WHAT IS REQUIRED ▸ Beneath this task are records; print exactly the stretch of them from the line with "Минимальный ход (в" through the line with "Порог нереализованной прибыли", both ends included.

::::

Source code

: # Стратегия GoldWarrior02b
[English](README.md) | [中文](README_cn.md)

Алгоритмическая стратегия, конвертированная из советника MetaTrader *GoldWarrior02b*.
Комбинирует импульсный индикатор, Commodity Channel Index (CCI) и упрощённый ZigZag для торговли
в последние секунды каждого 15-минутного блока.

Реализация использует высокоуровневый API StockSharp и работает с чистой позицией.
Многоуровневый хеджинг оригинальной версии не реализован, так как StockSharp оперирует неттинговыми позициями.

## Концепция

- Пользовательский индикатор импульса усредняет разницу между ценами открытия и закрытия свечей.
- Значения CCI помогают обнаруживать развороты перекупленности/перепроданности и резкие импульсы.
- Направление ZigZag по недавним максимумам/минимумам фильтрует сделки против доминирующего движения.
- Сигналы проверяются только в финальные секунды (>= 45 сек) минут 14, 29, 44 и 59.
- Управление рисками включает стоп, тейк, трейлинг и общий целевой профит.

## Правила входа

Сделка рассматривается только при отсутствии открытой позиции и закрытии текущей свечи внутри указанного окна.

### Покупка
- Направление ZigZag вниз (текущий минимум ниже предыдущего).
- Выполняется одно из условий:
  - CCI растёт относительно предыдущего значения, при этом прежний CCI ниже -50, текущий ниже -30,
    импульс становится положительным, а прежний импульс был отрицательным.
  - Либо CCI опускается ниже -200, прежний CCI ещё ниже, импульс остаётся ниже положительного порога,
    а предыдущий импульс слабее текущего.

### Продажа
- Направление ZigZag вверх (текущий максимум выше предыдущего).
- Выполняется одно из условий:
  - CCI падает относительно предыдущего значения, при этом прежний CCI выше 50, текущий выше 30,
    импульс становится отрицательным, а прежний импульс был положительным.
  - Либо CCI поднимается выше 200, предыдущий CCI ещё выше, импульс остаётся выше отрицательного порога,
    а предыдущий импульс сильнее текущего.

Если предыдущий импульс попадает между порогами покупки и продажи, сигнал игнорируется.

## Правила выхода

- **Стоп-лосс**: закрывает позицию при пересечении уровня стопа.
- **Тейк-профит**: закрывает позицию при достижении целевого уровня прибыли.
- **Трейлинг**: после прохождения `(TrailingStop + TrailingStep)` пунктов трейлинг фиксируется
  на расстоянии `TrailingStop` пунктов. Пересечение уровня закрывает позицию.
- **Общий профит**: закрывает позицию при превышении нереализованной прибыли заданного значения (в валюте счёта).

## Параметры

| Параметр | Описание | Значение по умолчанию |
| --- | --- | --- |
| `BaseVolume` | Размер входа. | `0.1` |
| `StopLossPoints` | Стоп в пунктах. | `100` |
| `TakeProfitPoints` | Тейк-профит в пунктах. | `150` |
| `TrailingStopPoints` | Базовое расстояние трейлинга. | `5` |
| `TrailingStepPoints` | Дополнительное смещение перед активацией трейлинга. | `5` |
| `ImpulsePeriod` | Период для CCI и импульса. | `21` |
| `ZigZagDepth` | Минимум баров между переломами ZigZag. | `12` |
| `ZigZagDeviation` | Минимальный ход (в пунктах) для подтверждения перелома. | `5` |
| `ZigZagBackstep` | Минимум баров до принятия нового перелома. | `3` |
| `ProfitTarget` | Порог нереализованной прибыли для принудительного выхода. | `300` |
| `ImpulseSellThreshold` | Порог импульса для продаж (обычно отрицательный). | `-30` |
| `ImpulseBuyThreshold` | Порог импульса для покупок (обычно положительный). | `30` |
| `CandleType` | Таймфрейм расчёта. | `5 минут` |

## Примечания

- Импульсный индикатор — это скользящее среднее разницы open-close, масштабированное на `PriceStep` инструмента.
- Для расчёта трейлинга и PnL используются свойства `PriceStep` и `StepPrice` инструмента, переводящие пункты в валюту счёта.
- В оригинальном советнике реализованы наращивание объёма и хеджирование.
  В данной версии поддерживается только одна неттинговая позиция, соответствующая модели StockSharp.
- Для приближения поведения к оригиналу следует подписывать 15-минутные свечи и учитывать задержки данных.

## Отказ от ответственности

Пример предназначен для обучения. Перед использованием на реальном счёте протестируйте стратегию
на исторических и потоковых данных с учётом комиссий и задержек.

::::

SOLVED PROBLEM ▸
| `ZigZagDeviation` | Минимальный ход (в пунктах) для подтверждения перелома. | `5` |
| `ZigZagBackstep` | Минимум баров до принятия нового перелома. | `3` |
| `ProfitTarget` | Порог нереализованной прибыли для принудительного выхода. | `300` |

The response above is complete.